Exact copy, no pictures: take the lines of the listing below from the first through the one containing "crypto users |".

^^^^^^^^^^^^^^^^

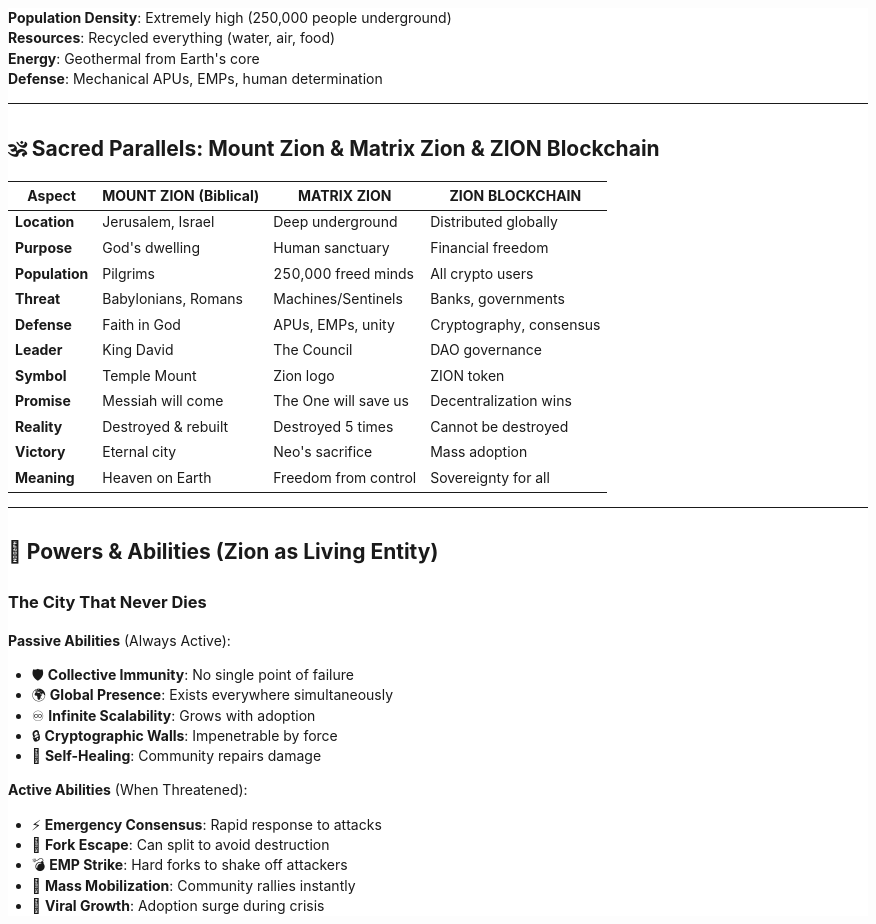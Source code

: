 **Population Density**: Extremely high (250,000 people underground)  
**Resources**: Recycled everything (water, air, food)  
**Energy**: Geothermal from Earth's core  
**Defense**: Mechanical APUs, EMPs, human determination

---

## 🕉️ Sacred Parallels: Mount Zion & Matrix Zion & ZION Blockchain

| Aspect | MOUNT ZION (Biblical) | MATRIX ZION | ZION BLOCKCHAIN |
|--------|----------------------|-------------|-----------------|
| **Location** | Jerusalem, Israel | Deep underground | Distributed globally |
| **Purpose** | God's dwelling | Human sanctuary | Financial freedom |
| **Population** | Pilgrims | 250,000 freed minds | All crypto users |
| **Threat** | Babylonians, Romans | Machines/Sentinels | Banks, governments |
| **Defense** | Faith in God | APUs, EMPs, unity | Cryptography, consensus |
| **Leader** | King David | The Council | DAO governance |
| **Symbol** | Temple Mount | Zion logo | ZION token |
| **Promise** | Messiah will come | The One will save us | Decentralization wins |
| **Reality** | Destroyed & rebuilt | Destroyed 5 times | Cannot be destroyed |
| **Victory** | Eternal city | Neo's sacrifice | Mass adoption |
| **Meaning** | Heaven on Earth | Freedom from control | Sovereignty for all |

---

## 💪 Powers & Abilities (Zion as Living Entity)

### The City That Never Dies

**Passive Abilities** (Always Active):
- 🛡️ **Collective Immunity**: No single point of failure
- 🌍 **Global Presence**: Exists everywhere simultaneously
- ♾️ **Infinite Scalability**: Grows with adoption
- 🔒 **Cryptographic Walls**: Impenetrable by force
- 💚 **Self-Healing**: Community repairs damage

**Active Abilities** (When Threatened):
- ⚡ **Emergency Consensus**: Rapid response to attacks
- 🚀 **Fork Escape**: Can split to avoid destruction
- 💣 **EMP Strike**: Hard forks to shake off attackers
- 👥 **Mass Mobilization**: Community rallies instantly
- 🌊 **Viral Growth**: Adoption surge during crisis
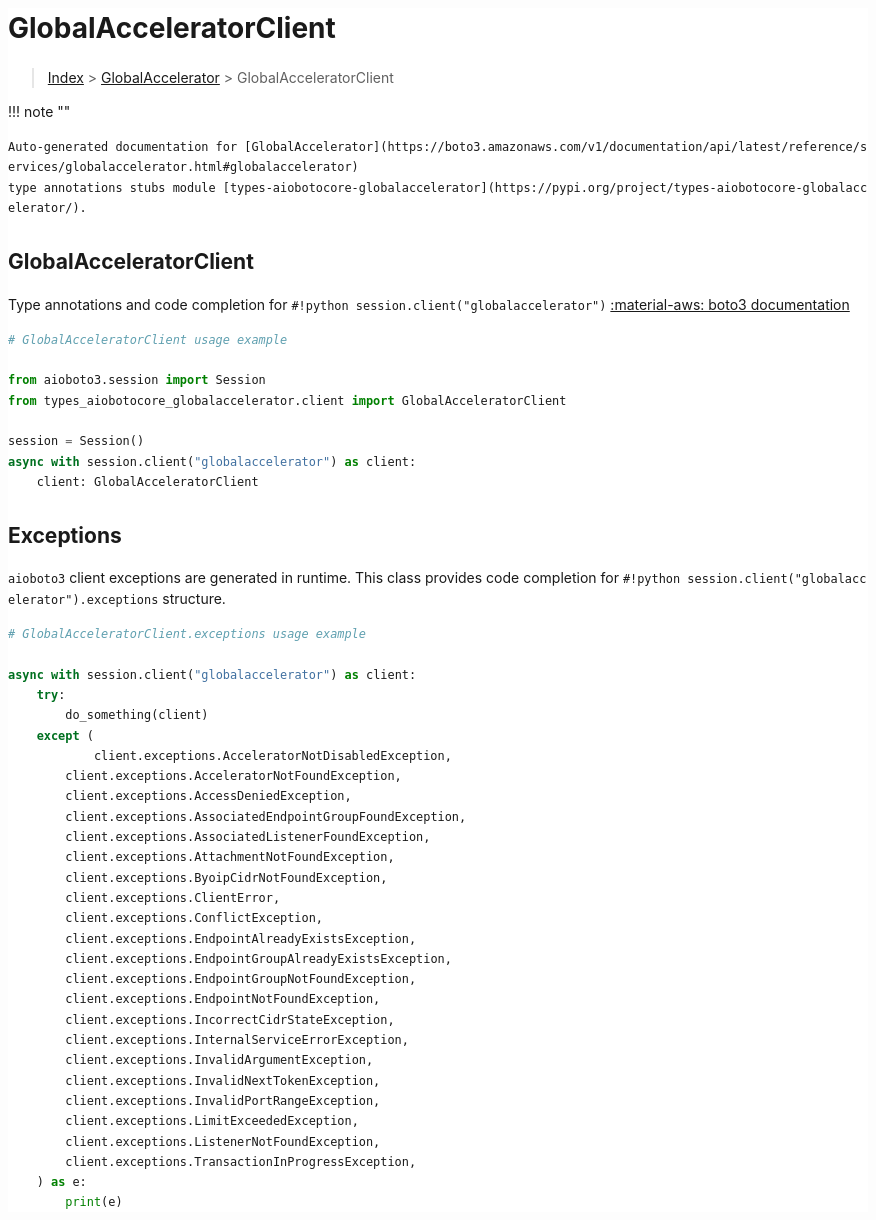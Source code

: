 # GlobalAcceleratorClient

> [Index](../README.md) > [GlobalAccelerator](./README.md) > GlobalAcceleratorClient

!!! note ""

    Auto-generated documentation for [GlobalAccelerator](https://boto3.amazonaws.com/v1/documentation/api/latest/reference/services/globalaccelerator.html#globalaccelerator)
    type annotations stubs module [types-aiobotocore-globalaccelerator](https://pypi.org/project/types-aiobotocore-globalaccelerator/).

## GlobalAcceleratorClient

Type annotations and code completion for `#!python session.client("globalaccelerator")`
[:material-aws: boto3 documentation](https://boto3.amazonaws.com/v1/documentation/api/latest/reference/services/globalaccelerator.html#GlobalAccelerator.Client)

```python
# GlobalAcceleratorClient usage example

from aioboto3.session import Session
from types_aiobotocore_globalaccelerator.client import GlobalAcceleratorClient

session = Session()
async with session.client("globalaccelerator") as client:
    client: GlobalAcceleratorClient
```

## Exceptions


`aioboto3` client exceptions are generated in runtime.
This class provides code completion for `#!python session.client("globalaccelerator").exceptions` structure.

```python
# GlobalAcceleratorClient.exceptions usage example

async with session.client("globalaccelerator") as client:
    try:
        do_something(client)
    except (
            client.exceptions.AcceleratorNotDisabledException,
        client.exceptions.AcceleratorNotFoundException,
        client.exceptions.AccessDeniedException,
        client.exceptions.AssociatedEndpointGroupFoundException,
        client.exceptions.AssociatedListenerFoundException,
        client.exceptions.AttachmentNotFoundException,
        client.exceptions.ByoipCidrNotFoundException,
        client.exceptions.ClientError,
        client.exceptions.ConflictException,
        client.exceptions.EndpointAlreadyExistsException,
        client.exceptions.EndpointGroupAlreadyExistsException,
        client.exceptions.EndpointGroupNotFoundException,
        client.exceptions.EndpointNotFoundException,
        client.exceptions.IncorrectCidrStateException,
        client.exceptions.InternalServiceErrorException,
        client.exceptions.InvalidArgumentException,
        client.exceptions.InvalidNextTokenException,
        client.exceptions.InvalidPortRangeException,
        client.exceptions.LimitExceededException,
        client.exceptions.ListenerNotFoundException,
        client.exceptions.TransactionInProgressException,
    ) as e:
        print(e)
```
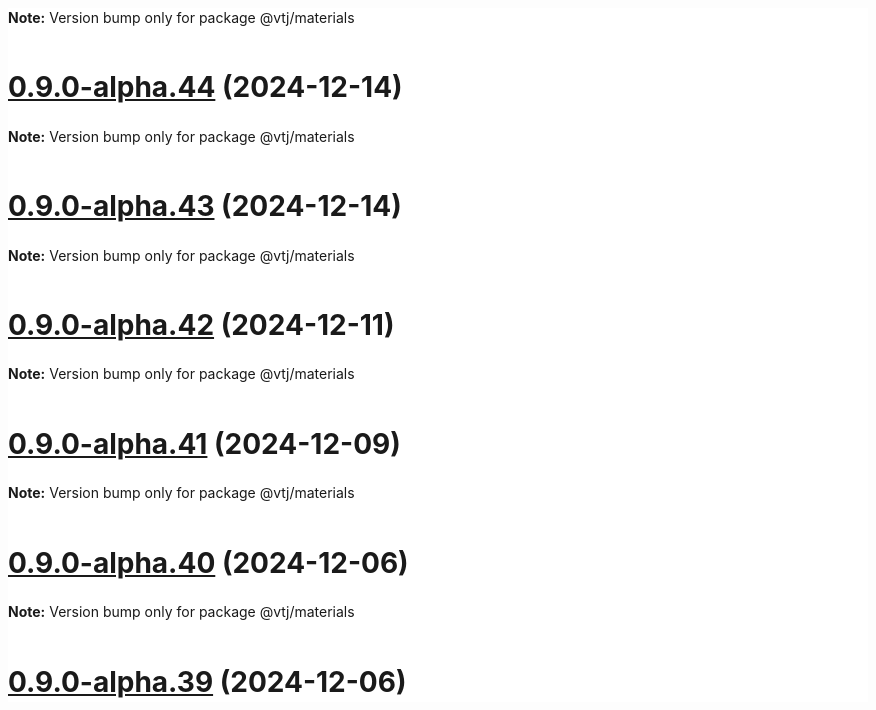**Note:** Version bump only for package @vtj/materials





# [0.9.0-alpha.44](https://gitee.com/newgateway/vtj/compare/@vtj/materials@0.9.0-alpha.43...@vtj/materials@0.9.0-alpha.44) (2024-12-14)

**Note:** Version bump only for package @vtj/materials





# [0.9.0-alpha.43](https://gitee.com/newgateway/vtj/compare/@vtj/materials@0.9.0-alpha.42...@vtj/materials@0.9.0-alpha.43) (2024-12-14)

**Note:** Version bump only for package @vtj/materials





# [0.9.0-alpha.42](https://gitee.com/newgateway/vtj/compare/@vtj/materials@0.9.0-alpha.41...@vtj/materials@0.9.0-alpha.42) (2024-12-11)

**Note:** Version bump only for package @vtj/materials





# [0.9.0-alpha.41](https://gitee.com/newgateway/vtj/compare/@vtj/materials@0.9.0-alpha.40...@vtj/materials@0.9.0-alpha.41) (2024-12-09)

**Note:** Version bump only for package @vtj/materials





# [0.9.0-alpha.40](https://gitee.com/newgateway/vtj/compare/@vtj/materials@0.9.0-alpha.39...@vtj/materials@0.9.0-alpha.40) (2024-12-06)

**Note:** Version bump only for package @vtj/materials





# [0.9.0-alpha.39](https://gitee.com/newgateway/vtj/compare/@vtj/materials@0.9.0-alpha.38...@vtj/materials@0.9.0-alpha.39) (2024-12-06)
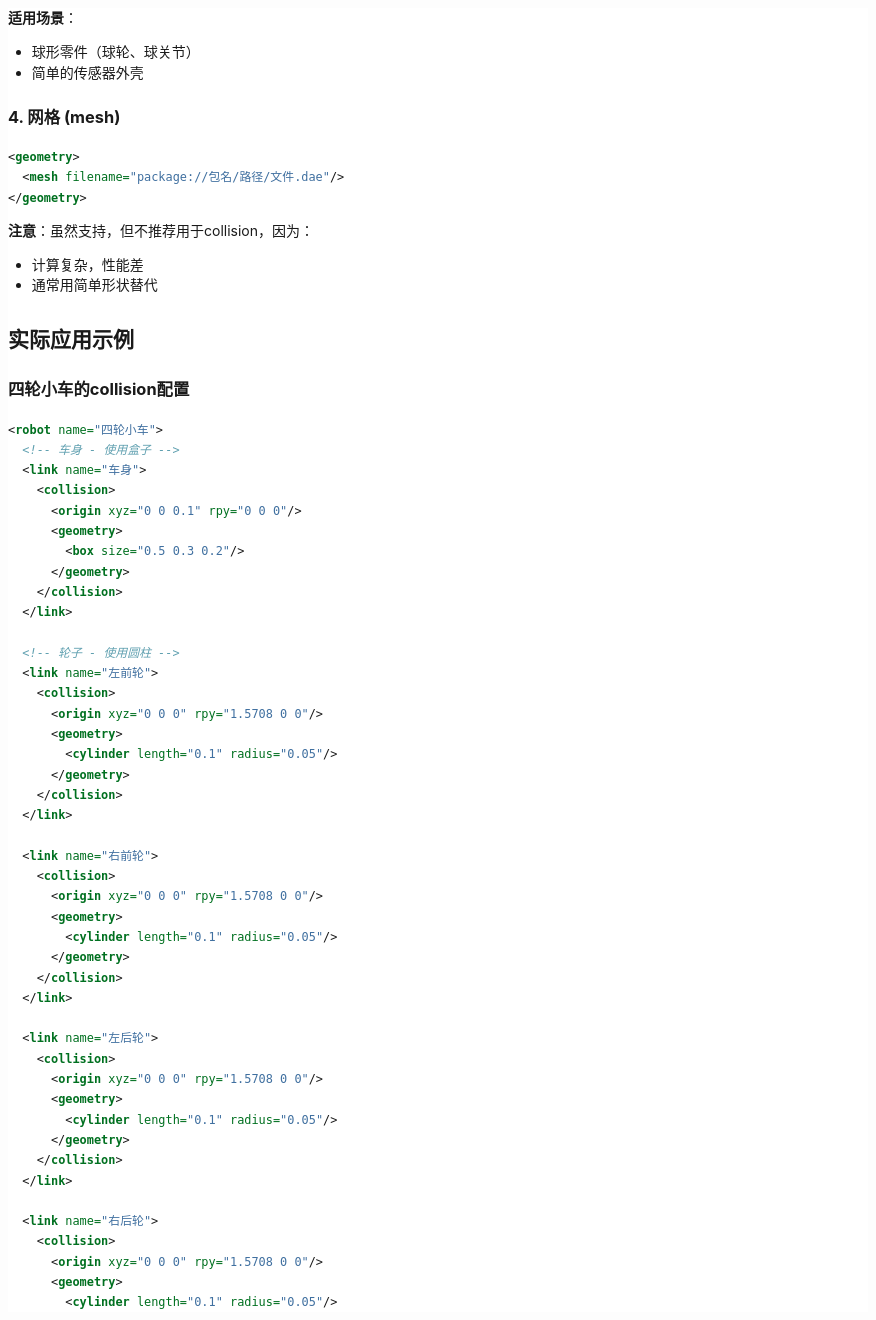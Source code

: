**适用场景**：
- 球形零件（球轮、球关节）
- 简单的传感器外壳

### 4. 网格 (mesh)
```xml
<geometry>
  <mesh filename="package://包名/路径/文件.dae"/>
</geometry>
```

**注意**：虽然支持，但不推荐用于collision，因为：
- 计算复杂，性能差
- 通常用简单形状替代

## 实际应用示例

### 四轮小车的collision配置

```xml
<robot name="四轮小车">
  <!-- 车身 - 使用盒子 -->
  <link name="车身">
    <collision>
      <origin xyz="0 0 0.1" rpy="0 0 0"/>
      <geometry>
        <box size="0.5 0.3 0.2"/>
      </geometry>
    </collision>
  </link>
  
  <!-- 轮子 - 使用圆柱 -->
  <link name="左前轮">
    <collision>
      <origin xyz="0 0 0" rpy="1.5708 0 0"/>
      <geometry>
        <cylinder length="0.1" radius="0.05"/>
      </geometry>
    </collision>
  </link>
  
  <link name="右前轮">
    <collision>
      <origin xyz="0 0 0" rpy="1.5708 0 0"/>
      <geometry>
        <cylinder length="0.1" radius="0.05"/>
      </geometry>
    </collision>
  </link>
  
  <link name="左后轮">
    <collision>
      <origin xyz="0 0 0" rpy="1.5708 0 0"/>
      <geometry>
        <cylinder length="0.1" radius="0.05"/>
      </geometry>
    </collision>
  </link>
  
  <link name="右后轮">
    <collision>
      <origin xyz="0 0 0" rpy="1.5708 0 0"/>
      <geometry>
        <cylinder length="0.1" radius="0.05"/>
```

^^^^^^^^^^^^^^^^

- **Final answer**:
Source code

: **Population Density**: Extremely high (250,000 people underground)  
**Resources**: Recycled everything (water, air, food)  
**Energy**: Geothermal from Earth's core  
**Defense**: Mechanical APUs, EMPs, human determination

---

## 🕉️ Sacred Parallels: Mount Zion & Matrix Zion & ZION Blockchain

| Aspect | MOUNT ZION (Biblical) | MATRIX ZION | ZION BLOCKCHAIN |
|--------|----------------------|-------------|-----------------|
| **Location** | Jerusalem, Israel | Deep underground | Distributed globally |
| **Purpose** | God's dwelling | Human sanctuary | Financial freedom |
| **Population** | Pilgrims | 250,000 freed minds | All crypto users |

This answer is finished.